=== ASSIGNMENT ===
Repeat, word for word, all the data that follows, and exclude the pictures.

=== INFORMATION ===
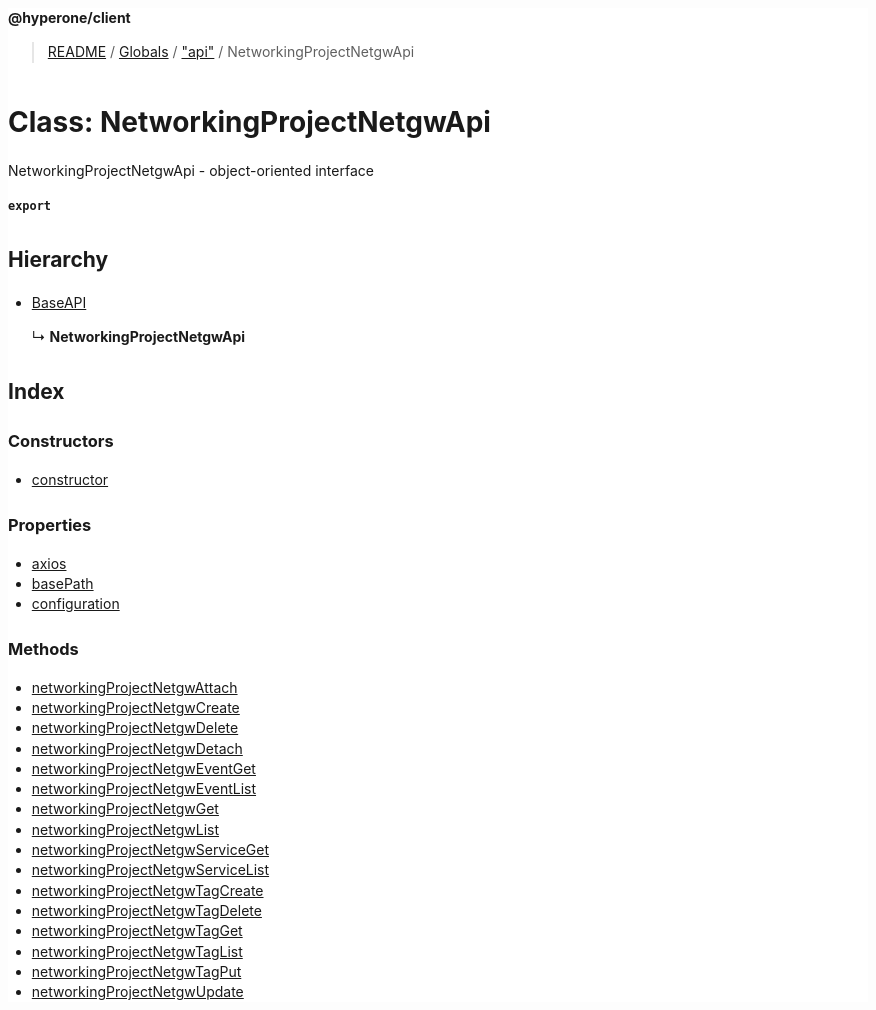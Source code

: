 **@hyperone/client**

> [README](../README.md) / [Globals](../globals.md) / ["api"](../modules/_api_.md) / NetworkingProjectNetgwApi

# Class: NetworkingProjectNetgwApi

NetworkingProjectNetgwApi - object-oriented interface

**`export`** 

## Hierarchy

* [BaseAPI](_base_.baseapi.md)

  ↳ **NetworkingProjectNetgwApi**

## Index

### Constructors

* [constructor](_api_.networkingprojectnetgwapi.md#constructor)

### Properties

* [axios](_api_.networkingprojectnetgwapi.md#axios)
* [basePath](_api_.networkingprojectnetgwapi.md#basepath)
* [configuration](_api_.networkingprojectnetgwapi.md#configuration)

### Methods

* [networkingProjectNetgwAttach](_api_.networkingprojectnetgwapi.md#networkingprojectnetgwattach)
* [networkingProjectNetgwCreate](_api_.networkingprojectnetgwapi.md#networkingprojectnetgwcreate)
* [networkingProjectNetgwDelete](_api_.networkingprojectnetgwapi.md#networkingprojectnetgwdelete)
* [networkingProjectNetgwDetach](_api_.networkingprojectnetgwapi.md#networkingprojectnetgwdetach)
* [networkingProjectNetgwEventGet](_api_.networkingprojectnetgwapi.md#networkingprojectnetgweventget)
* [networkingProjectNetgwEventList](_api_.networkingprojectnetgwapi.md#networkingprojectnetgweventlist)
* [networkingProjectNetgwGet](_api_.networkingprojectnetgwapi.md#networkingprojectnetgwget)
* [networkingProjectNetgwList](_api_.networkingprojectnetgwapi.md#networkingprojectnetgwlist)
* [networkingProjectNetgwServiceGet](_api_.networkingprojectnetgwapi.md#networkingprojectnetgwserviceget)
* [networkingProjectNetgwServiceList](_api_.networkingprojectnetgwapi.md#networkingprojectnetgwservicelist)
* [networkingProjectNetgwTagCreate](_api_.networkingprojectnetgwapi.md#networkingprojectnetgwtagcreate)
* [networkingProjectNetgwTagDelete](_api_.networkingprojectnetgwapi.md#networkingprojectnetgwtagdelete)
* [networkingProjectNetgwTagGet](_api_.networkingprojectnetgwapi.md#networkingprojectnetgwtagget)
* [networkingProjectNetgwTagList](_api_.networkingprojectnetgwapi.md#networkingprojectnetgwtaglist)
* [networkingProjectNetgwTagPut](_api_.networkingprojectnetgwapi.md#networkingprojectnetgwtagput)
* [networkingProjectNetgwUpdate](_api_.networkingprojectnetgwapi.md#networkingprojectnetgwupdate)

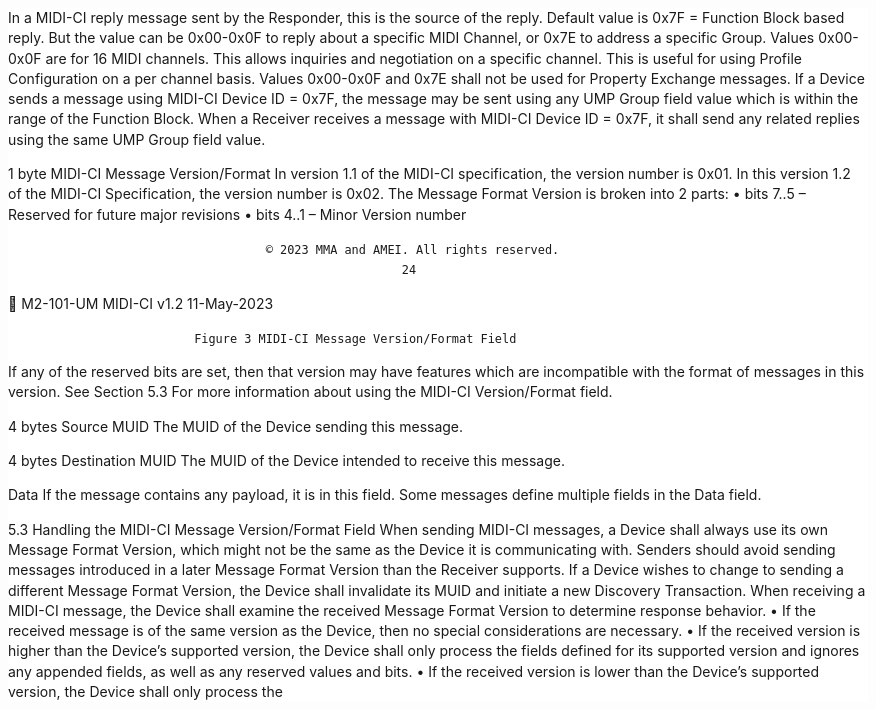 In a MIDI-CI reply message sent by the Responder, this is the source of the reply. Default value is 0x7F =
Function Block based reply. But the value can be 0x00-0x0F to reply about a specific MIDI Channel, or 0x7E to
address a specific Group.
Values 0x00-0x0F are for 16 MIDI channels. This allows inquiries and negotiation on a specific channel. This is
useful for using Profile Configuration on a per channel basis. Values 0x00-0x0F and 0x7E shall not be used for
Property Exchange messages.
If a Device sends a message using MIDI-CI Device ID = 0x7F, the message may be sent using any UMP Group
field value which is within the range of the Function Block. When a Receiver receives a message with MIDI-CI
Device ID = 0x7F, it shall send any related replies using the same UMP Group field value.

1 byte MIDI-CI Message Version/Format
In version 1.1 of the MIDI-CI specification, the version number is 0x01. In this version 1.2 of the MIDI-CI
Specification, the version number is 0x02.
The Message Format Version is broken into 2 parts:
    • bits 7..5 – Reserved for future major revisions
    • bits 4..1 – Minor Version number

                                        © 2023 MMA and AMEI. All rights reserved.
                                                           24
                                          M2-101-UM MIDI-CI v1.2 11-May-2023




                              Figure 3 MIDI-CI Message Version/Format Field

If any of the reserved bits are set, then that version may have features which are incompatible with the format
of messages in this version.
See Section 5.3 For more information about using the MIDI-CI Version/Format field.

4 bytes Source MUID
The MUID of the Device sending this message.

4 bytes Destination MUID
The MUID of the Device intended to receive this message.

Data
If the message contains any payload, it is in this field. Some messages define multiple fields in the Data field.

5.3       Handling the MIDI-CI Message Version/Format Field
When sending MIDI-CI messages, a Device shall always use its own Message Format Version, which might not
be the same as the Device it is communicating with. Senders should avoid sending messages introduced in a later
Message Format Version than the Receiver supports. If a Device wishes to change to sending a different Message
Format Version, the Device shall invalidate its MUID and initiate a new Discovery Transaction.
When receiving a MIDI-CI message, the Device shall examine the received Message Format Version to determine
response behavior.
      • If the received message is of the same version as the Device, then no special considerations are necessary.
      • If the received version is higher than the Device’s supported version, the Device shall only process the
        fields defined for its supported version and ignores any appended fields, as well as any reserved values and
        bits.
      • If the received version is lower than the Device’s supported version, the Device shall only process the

=== ANSWER TO THIS EXERCISE ===
Source code

: **@hyperone/client**

> [README](../README.md) / [Globals](../globals.md) / ["api"](../modules/_api_.md) / NetworkingProjectNetgwApi

# Class: NetworkingProjectNetgwApi

NetworkingProjectNetgwApi - object-oriented interface

**`export`** 

## Hierarchy

* [BaseAPI](_base_.baseapi.md)

  ↳ **NetworkingProjectNetgwApi**

## Index

### Constructors

* [constructor](_api_.networkingprojectnetgwapi.md#constructor)

### Properties

* [axios](_api_.networkingprojectnetgwapi.md#axios)
* [basePath](_api_.networkingprojectnetgwapi.md#basepath)
* [configuration](_api_.networkingprojectnetgwapi.md#configuration)

### Methods

* [networkingProjectNetgwAttach](_api_.networkingprojectnetgwapi.md#networkingprojectnetgwattach)
* [networkingProjectNetgwCreate](_api_.networkingprojectnetgwapi.md#networkingprojectnetgwcreate)
* [networkingProjectNetgwDelete](_api_.networkingprojectnetgwapi.md#networkingprojectnetgwdelete)
* [networkingProjectNetgwDetach](_api_.networkingprojectnetgwapi.md#networkingprojectnetgwdetach)
* [networkingProjectNetgwEventGet](_api_.networkingprojectnetgwapi.md#networkingprojectnetgweventget)
* [networkingProjectNetgwEventList](_api_.networkingprojectnetgwapi.md#networkingprojectnetgweventlist)
* [networkingProjectNetgwGet](_api_.networkingprojectnetgwapi.md#networkingprojectnetgwget)
* [networkingProjectNetgwList](_api_.networkingprojectnetgwapi.md#networkingprojectnetgwlist)
* [networkingProjectNetgwServiceGet](_api_.networkingprojectnetgwapi.md#networkingprojectnetgwserviceget)
* [networkingProjectNetgwServiceList](_api_.networkingprojectnetgwapi.md#networkingprojectnetgwservicelist)
* [networkingProjectNetgwTagCreate](_api_.networkingprojectnetgwapi.md#networkingprojectnetgwtagcreate)
* [networkingProjectNetgwTagDelete](_api_.networkingprojectnetgwapi.md#networkingprojectnetgwtagdelete)
* [networkingProjectNetgwTagGet](_api_.networkingprojectnetgwapi.md#networkingprojectnetgwtagget)
* [networkingProjectNetgwTagList](_api_.networkingprojectnetgwapi.md#networkingprojectnetgwtaglist)
* [networkingProjectNetgwTagPut](_api_.networkingprojectnetgwapi.md#networkingprojectnetgwtagput)
* [networkingProjectNetgwUpdate](_api_.networkingprojectnetgwapi.md#networkingprojectnetgwupdate)

 In a MIDI-CI reply message sent by the Responder, this is the source of the reply. Default value is 0x7F =
Function Block based reply. But the value can be 0x00-0x0F to reply about a specific MIDI Channel, or 0x7E to
address a specific Group.
Values 0x00-0x0F are for 16 MIDI channels. This allows inquiries and negotiation on a specific channel. This is
useful for using Profile Configuration on a per channel basis. Values 0x00-0x0F and 0x7E shall not be used for
Property Exchange messages.
If a Device sends a message using MIDI-CI Device ID = 0x7F, the message may be sent using any UMP Group
field value which is within the range of the Function Block. When a Receiver receives a message with MIDI-CI
Device ID = 0x7F, it shall send any related replies using the same UMP Group field value.

1 byte MIDI-CI Message Version/Format
In version 1.1 of the MIDI-CI specification, the version number is 0x01. In this version 1.2 of the MIDI-CI
Specification, the version number is 0x02.
The Message Format Version is broken into 2 parts:
    • bits 7..5 – Reserved for future major revisions
    • bits 4..1 – Minor Version number

                                        © 2023 MMA and AMEI. All rights reserved.
                                                           24
                                          M2-101-UM MIDI-CI v1.2 11-May-2023




                              Figure 3 MIDI-CI Message Version/Format Field

If any of the reserved bits are set, then that version may have features which are incompatible with the format
of messages in this version.
See Section 5.3 For more information about using the MIDI-CI Version/Format field.

4 bytes Source MUID
The MUID of the Device sending this message.

4 bytes Destination MUID
The MUID of the Device intended to receive this message.

Data
If the message contains any payload, it is in this field. Some messages define multiple fields in the Data field.

5.3       Handling the MIDI-CI Message Version/Format Field
When sending MIDI-CI messages, a Device shall always use its own Message Format Version, which might not
be the same as the Device it is communicating with. Senders should avoid sending messages introduced in a later
Message Format Version than the Receiver supports. If a Device wishes to change to sending a different Message
Format Version, the Device shall invalidate its MUID and initiate a new Discovery Transaction.
When receiving a MIDI-CI message, the Device shall examine the received Message Format Version to determine
response behavior.
      • If the received message is of the same version as the Device, then no special considerations are necessary.
      • If the received version is higher than the Device’s supported version, the Device shall only process the
        fields defined for its supported version and ignores any appended fields, as well as any reserved values and
        bits.
      • If the received version is lower than the Device’s supported version, the Device shall only process the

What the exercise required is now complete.